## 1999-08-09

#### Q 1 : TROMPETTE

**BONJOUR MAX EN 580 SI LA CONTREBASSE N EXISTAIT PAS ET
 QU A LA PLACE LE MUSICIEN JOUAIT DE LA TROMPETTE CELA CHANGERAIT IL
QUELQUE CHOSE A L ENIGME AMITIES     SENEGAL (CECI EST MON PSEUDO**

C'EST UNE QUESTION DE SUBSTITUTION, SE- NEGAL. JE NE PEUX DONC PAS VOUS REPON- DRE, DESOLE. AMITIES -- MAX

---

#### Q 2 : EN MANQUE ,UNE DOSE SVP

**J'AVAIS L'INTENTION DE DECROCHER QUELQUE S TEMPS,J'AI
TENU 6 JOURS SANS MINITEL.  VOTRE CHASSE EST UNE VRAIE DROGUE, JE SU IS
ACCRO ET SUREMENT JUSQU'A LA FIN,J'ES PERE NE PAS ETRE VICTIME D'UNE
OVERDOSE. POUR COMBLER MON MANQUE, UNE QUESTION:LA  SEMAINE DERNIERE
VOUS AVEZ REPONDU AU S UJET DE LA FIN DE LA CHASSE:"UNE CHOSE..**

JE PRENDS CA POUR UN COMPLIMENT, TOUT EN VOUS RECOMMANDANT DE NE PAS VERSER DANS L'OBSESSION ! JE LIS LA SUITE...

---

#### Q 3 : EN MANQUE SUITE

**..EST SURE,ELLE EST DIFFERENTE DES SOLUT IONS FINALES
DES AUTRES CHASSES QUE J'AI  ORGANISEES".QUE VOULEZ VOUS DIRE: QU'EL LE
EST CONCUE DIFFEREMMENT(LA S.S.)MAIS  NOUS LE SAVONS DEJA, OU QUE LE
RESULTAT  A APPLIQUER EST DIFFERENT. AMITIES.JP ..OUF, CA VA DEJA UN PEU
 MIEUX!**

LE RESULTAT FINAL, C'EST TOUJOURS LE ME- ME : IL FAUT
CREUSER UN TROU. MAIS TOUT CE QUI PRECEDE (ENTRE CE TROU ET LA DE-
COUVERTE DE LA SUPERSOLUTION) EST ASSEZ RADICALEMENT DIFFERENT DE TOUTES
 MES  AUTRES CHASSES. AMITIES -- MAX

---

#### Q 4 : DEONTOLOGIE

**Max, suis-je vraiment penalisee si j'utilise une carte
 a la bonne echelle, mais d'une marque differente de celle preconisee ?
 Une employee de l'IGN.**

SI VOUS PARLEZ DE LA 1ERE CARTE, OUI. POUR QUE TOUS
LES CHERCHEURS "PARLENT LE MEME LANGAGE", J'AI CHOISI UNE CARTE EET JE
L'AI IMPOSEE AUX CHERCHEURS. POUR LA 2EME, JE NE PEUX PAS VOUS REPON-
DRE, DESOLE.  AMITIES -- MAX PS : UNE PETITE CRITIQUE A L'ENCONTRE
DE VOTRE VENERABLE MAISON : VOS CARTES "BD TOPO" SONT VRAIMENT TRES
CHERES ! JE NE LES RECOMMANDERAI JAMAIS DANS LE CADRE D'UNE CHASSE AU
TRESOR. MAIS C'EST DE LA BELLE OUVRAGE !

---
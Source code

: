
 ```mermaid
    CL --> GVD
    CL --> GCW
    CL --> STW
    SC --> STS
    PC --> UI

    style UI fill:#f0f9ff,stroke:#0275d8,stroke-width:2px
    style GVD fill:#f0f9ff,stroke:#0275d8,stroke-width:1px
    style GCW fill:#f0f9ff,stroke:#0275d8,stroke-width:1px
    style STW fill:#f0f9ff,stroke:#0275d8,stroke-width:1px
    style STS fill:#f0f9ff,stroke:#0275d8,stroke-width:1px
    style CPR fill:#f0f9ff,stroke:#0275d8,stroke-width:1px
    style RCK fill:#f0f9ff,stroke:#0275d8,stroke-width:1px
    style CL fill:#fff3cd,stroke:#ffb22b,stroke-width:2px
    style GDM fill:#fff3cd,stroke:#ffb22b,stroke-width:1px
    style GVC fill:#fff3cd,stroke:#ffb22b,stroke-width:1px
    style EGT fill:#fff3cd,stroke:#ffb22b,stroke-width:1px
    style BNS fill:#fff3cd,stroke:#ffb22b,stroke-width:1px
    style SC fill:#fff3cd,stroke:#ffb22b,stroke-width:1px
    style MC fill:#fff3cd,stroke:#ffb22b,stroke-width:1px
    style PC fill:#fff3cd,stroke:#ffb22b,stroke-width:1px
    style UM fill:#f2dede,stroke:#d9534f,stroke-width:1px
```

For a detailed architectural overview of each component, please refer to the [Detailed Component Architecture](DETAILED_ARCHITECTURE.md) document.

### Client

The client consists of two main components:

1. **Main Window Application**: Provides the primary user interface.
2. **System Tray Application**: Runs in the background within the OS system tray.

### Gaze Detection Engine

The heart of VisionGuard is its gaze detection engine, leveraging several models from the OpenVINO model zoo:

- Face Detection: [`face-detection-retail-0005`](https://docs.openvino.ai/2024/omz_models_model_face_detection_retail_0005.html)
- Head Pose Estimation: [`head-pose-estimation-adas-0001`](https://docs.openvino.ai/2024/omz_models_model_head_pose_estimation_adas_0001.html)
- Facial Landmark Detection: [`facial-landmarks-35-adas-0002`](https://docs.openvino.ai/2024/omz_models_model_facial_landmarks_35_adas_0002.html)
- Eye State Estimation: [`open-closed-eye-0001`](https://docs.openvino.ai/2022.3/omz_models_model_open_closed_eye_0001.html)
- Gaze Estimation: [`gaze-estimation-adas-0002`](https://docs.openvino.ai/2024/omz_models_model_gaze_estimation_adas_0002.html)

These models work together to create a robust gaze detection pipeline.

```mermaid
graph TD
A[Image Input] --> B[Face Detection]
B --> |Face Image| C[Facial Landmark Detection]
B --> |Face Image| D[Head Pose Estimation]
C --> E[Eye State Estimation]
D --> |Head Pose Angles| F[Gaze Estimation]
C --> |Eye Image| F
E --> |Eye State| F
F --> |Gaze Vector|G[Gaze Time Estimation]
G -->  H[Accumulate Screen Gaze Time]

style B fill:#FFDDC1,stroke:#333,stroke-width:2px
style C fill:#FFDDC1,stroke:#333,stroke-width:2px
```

******************************

* _Instructions to follow_
Out of the records above, pick each line that contains the string "adas".

* _Exercise solution_
- Head Pose Estimation: [`head-pose-estimation-adas-0001`](https://docs.openvino.ai/2024/omz_models_model_head_pose_estimation_adas_0001.html)
- Facial Landmark Detection: [`facial-landmarks-35-adas-0002`](https://docs.openvino.ai/2024/omz_models_model_facial_landmarks_35_adas_0002.html)
- Gaze Estimation: [`gaze-estimation-adas-0002`](https://docs.openvino.ai/2024/omz_models_model_gaze_estimation_adas_0002.html)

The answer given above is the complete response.